(EXTRACTED DATA)
BEGIN

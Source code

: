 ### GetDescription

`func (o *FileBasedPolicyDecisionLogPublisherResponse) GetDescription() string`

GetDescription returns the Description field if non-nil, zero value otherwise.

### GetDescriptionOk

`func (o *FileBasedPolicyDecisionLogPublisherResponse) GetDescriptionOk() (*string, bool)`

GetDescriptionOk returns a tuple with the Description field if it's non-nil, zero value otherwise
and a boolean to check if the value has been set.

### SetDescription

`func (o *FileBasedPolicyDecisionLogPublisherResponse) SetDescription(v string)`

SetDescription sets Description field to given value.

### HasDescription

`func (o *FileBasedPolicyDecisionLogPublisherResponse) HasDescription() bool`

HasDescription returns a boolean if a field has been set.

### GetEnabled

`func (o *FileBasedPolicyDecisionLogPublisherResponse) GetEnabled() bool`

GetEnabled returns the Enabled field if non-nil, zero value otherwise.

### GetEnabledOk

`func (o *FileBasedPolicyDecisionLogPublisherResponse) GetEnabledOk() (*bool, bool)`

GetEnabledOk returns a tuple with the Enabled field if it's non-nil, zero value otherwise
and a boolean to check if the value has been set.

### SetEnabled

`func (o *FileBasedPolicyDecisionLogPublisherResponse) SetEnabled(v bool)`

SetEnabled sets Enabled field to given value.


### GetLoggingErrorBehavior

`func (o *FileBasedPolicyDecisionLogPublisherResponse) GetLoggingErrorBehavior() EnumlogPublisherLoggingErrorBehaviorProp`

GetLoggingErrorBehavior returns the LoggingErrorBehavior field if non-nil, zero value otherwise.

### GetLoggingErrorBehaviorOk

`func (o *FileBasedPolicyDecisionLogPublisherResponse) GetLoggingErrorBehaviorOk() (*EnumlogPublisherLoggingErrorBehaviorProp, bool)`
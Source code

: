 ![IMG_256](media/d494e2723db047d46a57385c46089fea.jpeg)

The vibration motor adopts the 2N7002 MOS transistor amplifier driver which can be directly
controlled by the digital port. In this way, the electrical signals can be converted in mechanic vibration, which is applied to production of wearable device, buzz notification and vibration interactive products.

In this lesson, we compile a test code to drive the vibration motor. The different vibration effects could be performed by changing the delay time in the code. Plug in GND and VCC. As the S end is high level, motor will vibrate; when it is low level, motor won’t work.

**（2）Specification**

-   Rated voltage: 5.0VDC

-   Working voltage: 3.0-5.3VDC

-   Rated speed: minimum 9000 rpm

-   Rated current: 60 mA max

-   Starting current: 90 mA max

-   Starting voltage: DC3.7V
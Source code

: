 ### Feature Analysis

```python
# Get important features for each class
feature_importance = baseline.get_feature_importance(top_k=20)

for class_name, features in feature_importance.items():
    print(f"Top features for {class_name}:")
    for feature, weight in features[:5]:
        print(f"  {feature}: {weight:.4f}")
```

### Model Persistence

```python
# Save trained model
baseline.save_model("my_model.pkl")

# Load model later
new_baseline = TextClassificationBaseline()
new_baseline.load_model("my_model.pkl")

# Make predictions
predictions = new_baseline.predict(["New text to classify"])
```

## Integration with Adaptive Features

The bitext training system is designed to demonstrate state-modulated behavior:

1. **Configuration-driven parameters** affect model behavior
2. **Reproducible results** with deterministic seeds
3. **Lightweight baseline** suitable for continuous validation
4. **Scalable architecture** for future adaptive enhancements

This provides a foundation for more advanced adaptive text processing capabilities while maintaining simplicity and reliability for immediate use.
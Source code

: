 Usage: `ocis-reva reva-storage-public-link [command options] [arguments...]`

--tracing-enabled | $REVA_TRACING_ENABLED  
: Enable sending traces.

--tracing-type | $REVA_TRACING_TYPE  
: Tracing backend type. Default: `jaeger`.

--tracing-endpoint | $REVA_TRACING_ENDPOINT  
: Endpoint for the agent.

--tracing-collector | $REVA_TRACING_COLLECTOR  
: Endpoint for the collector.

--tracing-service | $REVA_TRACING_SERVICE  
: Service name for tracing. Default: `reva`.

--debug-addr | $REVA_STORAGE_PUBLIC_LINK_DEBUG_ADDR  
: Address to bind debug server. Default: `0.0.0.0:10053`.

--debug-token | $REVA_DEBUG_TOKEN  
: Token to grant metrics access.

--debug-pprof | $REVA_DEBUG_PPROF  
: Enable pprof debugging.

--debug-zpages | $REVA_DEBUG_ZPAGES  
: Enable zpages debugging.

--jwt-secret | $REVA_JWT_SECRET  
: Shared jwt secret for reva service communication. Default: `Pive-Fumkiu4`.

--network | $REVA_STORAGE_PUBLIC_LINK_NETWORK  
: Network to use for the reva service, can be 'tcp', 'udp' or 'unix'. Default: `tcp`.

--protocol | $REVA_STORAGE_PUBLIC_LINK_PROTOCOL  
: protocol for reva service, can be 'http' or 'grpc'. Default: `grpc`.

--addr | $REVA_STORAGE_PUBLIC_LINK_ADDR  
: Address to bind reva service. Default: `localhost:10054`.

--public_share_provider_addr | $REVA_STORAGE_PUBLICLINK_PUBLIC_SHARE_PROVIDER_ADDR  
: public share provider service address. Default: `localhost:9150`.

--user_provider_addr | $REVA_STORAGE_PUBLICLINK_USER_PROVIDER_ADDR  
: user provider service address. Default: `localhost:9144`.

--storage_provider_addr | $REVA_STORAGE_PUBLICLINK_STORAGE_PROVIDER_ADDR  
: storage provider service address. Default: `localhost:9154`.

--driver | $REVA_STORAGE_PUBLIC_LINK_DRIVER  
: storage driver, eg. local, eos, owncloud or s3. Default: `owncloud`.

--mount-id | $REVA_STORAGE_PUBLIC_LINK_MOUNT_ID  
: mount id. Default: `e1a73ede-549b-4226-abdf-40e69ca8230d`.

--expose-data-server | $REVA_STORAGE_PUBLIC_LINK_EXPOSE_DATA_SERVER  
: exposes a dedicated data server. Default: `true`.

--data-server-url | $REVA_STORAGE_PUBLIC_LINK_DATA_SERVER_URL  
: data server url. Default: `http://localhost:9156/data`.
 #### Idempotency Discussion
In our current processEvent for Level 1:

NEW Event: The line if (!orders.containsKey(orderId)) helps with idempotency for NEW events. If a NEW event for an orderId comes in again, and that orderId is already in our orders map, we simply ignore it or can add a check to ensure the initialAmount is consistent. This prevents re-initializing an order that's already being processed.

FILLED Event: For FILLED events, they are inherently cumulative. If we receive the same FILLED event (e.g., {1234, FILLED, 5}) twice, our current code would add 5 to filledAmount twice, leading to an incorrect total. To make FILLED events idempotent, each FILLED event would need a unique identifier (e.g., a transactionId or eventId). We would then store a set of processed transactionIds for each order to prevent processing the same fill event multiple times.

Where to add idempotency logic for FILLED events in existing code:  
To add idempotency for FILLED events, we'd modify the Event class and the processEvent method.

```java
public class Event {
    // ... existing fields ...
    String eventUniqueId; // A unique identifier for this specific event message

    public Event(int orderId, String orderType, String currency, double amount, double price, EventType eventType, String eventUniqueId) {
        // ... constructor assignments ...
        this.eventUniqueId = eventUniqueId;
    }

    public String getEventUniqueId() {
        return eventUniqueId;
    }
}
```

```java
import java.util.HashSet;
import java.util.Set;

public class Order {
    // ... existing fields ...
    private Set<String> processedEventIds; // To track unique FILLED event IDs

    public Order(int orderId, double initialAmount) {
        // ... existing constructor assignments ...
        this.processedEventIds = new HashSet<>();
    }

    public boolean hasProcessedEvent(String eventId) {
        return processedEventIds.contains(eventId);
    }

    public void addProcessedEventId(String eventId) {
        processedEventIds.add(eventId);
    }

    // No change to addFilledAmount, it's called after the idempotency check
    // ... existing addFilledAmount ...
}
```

END

(ABOUT THIS TASK)
From the listing above, the lines starting with the one that has "Service name for" and running through the one that has "--protocol | $REVA_STORAGE_PUBLIC_LINK_PROTOCOL" should be copied exactly, ends included.

(PROBLEM SOLUTION)
: Service name for tracing. Default: `reva`.

--debug-addr | $REVA_STORAGE_PUBLIC_LINK_DEBUG_ADDR  
: Address to bind debug server. Default: `0.0.0.0:10053`.

--debug-token | $REVA_DEBUG_TOKEN  
: Token to grant metrics access.

--debug-pprof | $REVA_DEBUG_PPROF  
: Enable pprof debugging.

--debug-zpages | $REVA_DEBUG_ZPAGES  
: Enable zpages debugging.

--jwt-secret | $REVA_JWT_SECRET  
: Shared jwt secret for reva service communication. Default: `Pive-Fumkiu4`.

--network | $REVA_STORAGE_PUBLIC_LINK_NETWORK  
: Network to use for the reva service, can be 'tcp', 'udp' or 'unix'. Default: `tcp`.

--protocol | $REVA_STORAGE_PUBLIC_LINK_PROTOCOL  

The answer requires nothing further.